## TASK TO COMPLETE
Write out again, exactly, the lines below starting at the one with "If the changes you've made decrements" and ending at the one with "If the changes you've made breaks".

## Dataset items
● ● ●
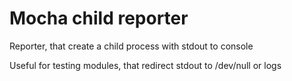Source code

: # Mocha child reporter

Reporter, that create a child process with stdout to console

Useful for testing modules, that redirect stdout to /dev/null or logs
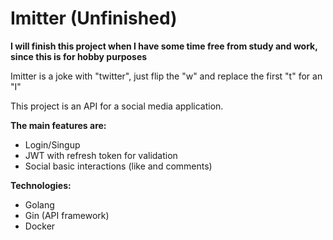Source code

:# Imitter (Unfinished)
**I will finish this project when I have some time free from study and work, since this is for hobby purposes**

Imitter is a joke with "twitter", just flip the "w" and replace the first "t" for an "I"

This project is an API for a social media application.

**The main features are:**
- Login/Singup
- JWT with refresh token for validation
- Social basic interactions (like and comments)

**Technologies:**
- Golang
- Gin (API framework)
- Docker


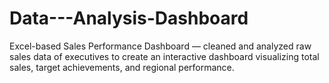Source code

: # Data---Analysis-Dashboard
Excel-based Sales Performance Dashboard — cleaned and analyzed raw sales data of executives to create an interactive dashboard visualizing total sales, target achievements, and regional performance.
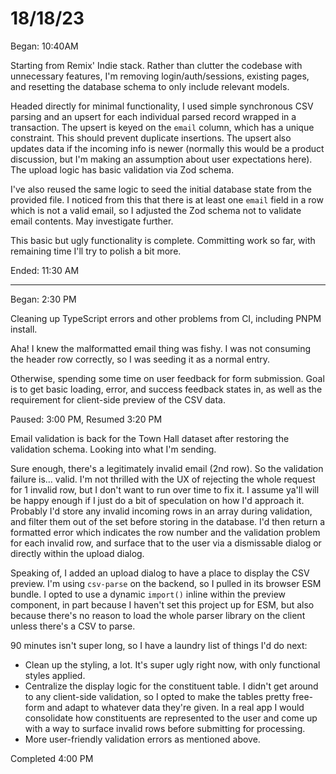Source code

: # 18/18/23

Began: 10:40AM

Starting from Remix' Indie stack. Rather than clutter the codebase with unnecessary features, I'm removing login/auth/sessions, existing pages, and resetting the database schema to only include relevant models.

Headed directly for minimal functionality, I used simple synchronous CSV parsing and an upsert for each individual parsed record wrapped in a transaction. The upsert is keyed on the `email` column, which has a unique constraint. This should prevent duplicate insertions. The upsert also updates data if the incoming info is newer (normally this would be a product discussion, but I'm making an assumption about user expectations here). The upload logic has basic validation via Zod schema.

I've also reused the same logic to seed the initial database state from the provided file. I noticed from this that there is at least one `email` field in a row which is not a valid email, so I adjusted the Zod schema not to validate email contents. May investigate further.

This basic but ugly functionality is complete. Committing work so far, with remaining time I'll try to polish a bit more.

Ended: 11:30 AM

---

Began: 2:30 PM

Cleaning up TypeScript errors and other problems from CI, including PNPM install.

Aha! I knew the malformatted email thing was fishy. I was not consuming the header row correctly, so I was seeding it as a normal entry.

Otherwise, spending some time on user feedback for form submission. Goal is to get basic loading, error, and success feedback states in, as well as the requirement for client-side preview of the CSV data.

Paused: 3:00 PM, Resumed 3:20 PM

Email validation is back for the Town Hall dataset after restoring the validation schema. Looking into what I'm sending.

Sure enough, there's a legitimately invalid email (2nd row). So the validation failure is... valid. I'm not thrilled with the UX of rejecting the whole request for 1 invalid row, but I don't want to run over time to fix it. I assume ya'll will be happy enough if I just do a bit of speculation on how I'd approach it. Probably I'd store any invalid incoming rows in an array during validation, and filter them out of the set before storing in the database. I'd then return a formatted error which indicates the row number and the validation problem for each invalid row, and surface that to the user via a dismissable dialog or directly within the upload dialog.

Speaking of, I added an upload dialog to have a place to display the CSV preview. I'm using `csv-parse` on the backend, so I pulled in its browser ESM bundle. I opted to use a dynamic `import()` inline within the preview component, in part because I haven't set this project up for ESM, but also because there's no reason to load the whole parser library on the client unless there's a CSV to parse.

90 minutes isn't super long, so I have a laundry list of things I'd do next:

- Clean up the styling, a lot. It's super ugly right now, with only functional styles applied.
- Centralize the display logic for the constituent table. I didn't get around to any client-side validation, so I opted to make the tables pretty free-form and adapt to whatever data they're given. In a real app I would consolidate how constituents are represented to the user and come up with a way to surface invalid rows before submitting for processing.
- More user-friendly validation errors as mentioned above.

Completed 4:00 PM
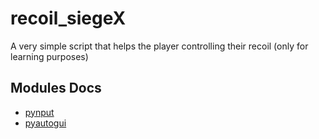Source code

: # recoil_siegeX
A very simple script that helps the player controlling their recoil (only for learning purposes)


## Modules Docs

 - [pynput](https://pynput.readthedocs.io/en/latest/)
 - [pyautogui](https://pyautogui.readthedocs.io/en/latest/)
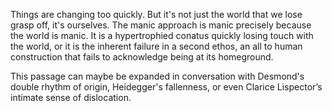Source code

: Things are changing too quickly. But it's not just the world that we lose grasp off, it's ourselves. The manic approach is manic precisely because the world is manic. It is a hypertrophied conatus quickly losing touch with the world, or it is the inherent failure in a second ethos, an all to human construction that fails to acknowledge being at its homeground.

This passage can maybe be expanded in conversation with Desmond's double rhythm of origin, Heidegger's fallenness, or even Clarice Lispector’s intimate sense of dislocation.
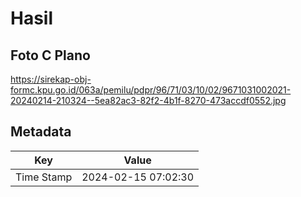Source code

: # Hasil

## Foto C Plano

https://sirekap-obj-formc.kpu.go.id/063a/pemilu/pdpr/96/71/03/10/02/9671031002021-20240214-210324--5ea82ac3-82f2-4b1f-8270-473accdf0552.jpg


## Metadata

| Key        | Value               |
| ---------- | ------------------- |
| Time Stamp | 2024-02-15 07:02:30 |



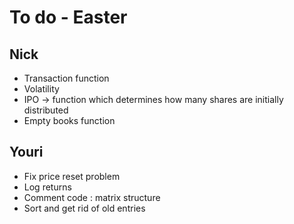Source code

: 
# To do - Easter

## Nick

* Transaction function
* Volatility
* IPO -> function which determines how many shares are initially distributed
* Empty books function

## Youri

* Fix price reset problem
* Log returns
* Comment code : matrix structure
* Sort and get rid of old entries



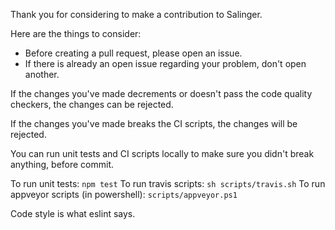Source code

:Thank you for considering to make a contribution to Salinger.

Here are the things to consider:

- Before creating a pull request, please open an issue.
- If there is already an open issue regarding your problem, don't open another.

If the changes you've made decrements or doesn't pass the code quality checkers,
the changes can be rejected.

If the changes you've made breaks the CI scripts, the changes will be rejected.

You can run unit tests and CI scripts locally to make sure you didn't break anything, before commit.

To run unit tests: `npm test`
To run travis scripts: `sh scripts/travis.sh`
To run appveyor scripts (in powershell): `scripts/appveyor.ps1`

Code style is what eslint says.
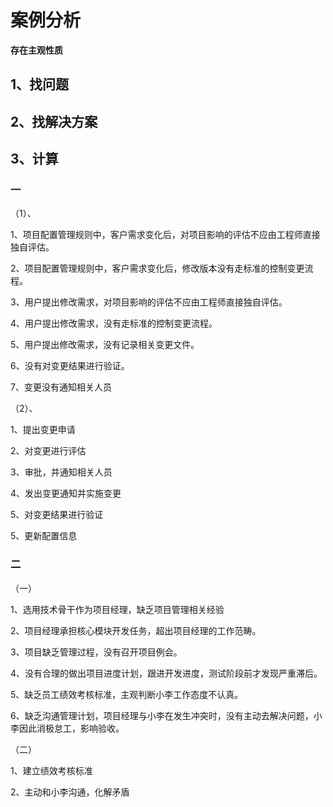 # 案例分析

**存在主观性质**



## 1、找问题

## 2、找解决方案

## 3、计算



### 一

（1）、

1、项目配置管理规则中，客户需求变化后，对项目影响的评估不应由工程师直接独自评估。

2、项目配置管理规则中，客户需求变化后，修改版本没有走标准的控制变更流程。

3、用户提出修改需求，对项目影响的评估不应由工程师直接独自评估。

4、用户提出修改需求，没有走标准的控制变更流程。

5、用户提出修改需求，没有记录相关变更文件。

6、没有对变更结果进行验证。

7、变更没有通知相关人员



（2）、

1、提出变更申请

2、对变更进行评估

3、审批，并通知相关人员

4、发出变更通知并实施变更

5、对变更结果进行验证

5、更新配置信息







### 二

（一）

1、选用技术骨干作为项目经理，缺乏项目管理相关经验

2、项目经理承担核心模块开发任务，超出项目经理的工作范畴。

3、项目缺乏管理过程，没有召开项目例会。

4、没有合理的做出项目进度计划，跟进开发进度，测试阶段前才发现严重滞后。

5、缺乏员工绩效考核标准，主观判断小李工作态度不认真。

6、缺乏沟通管理计划，项目经理与小李在发生冲突时，没有主动去解决问题，小李因此消极怠工，影响验收。



（二）

1、建立绩效考核标准

2、主动和小李沟通，化解矛盾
● ● ●
## RESULT OF THIS TASK
If the changes you've made decrements or doesn't pass the code quality checkers,
the changes can be rejected.

If the changes you've made breaks the CI scripts, the changes will be rejected.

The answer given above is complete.